Only one stretch of the data below should be repeated: the lines from the line containing "## 🚀 Características" through the line containing "## 🛠️ Tecnologias", inclusive, exactly as they are.
START Material shown
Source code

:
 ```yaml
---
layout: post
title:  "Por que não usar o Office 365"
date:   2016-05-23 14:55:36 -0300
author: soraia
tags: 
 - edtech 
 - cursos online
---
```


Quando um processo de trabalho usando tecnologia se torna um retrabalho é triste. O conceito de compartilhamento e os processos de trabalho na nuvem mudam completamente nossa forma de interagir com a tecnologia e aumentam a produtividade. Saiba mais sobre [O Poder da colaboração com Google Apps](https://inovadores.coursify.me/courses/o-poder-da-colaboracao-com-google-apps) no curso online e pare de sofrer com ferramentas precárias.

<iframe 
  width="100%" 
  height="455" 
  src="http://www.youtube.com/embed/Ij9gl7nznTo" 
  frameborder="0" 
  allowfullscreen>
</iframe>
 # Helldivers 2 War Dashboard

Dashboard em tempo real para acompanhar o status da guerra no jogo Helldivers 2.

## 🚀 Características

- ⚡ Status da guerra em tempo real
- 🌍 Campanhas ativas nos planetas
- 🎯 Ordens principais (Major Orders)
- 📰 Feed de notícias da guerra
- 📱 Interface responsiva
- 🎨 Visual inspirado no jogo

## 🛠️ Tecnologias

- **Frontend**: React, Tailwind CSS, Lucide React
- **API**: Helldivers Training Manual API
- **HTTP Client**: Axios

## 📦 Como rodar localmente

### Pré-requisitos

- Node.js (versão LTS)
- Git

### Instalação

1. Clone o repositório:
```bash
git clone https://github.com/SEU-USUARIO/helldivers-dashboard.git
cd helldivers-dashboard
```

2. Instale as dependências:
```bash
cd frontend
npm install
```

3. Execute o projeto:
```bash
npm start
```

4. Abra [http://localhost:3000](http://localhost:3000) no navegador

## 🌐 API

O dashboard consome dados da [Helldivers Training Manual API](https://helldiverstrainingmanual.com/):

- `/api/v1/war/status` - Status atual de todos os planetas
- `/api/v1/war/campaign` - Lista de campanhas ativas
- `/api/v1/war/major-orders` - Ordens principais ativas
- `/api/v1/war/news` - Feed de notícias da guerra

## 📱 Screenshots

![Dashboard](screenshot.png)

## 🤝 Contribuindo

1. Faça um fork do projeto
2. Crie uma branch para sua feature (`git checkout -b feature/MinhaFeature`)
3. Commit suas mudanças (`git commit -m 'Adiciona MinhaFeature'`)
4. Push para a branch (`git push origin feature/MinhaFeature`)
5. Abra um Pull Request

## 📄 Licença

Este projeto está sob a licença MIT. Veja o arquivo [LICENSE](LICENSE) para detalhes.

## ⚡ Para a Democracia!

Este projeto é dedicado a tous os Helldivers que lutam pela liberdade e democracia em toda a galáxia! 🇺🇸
END Material shown
**Written response:**
## 🚀 Características

- ⚡ Status da guerra em tempo real
- 🌍 Campanhas ativas nos planetas
- 🎯 Ordens principais (Major Orders)
- 📰 Feed de notícias da guerra
- 📱 Interface responsiva
- 🎨 Visual inspirado no jogo

## 🛠️ Tecnologias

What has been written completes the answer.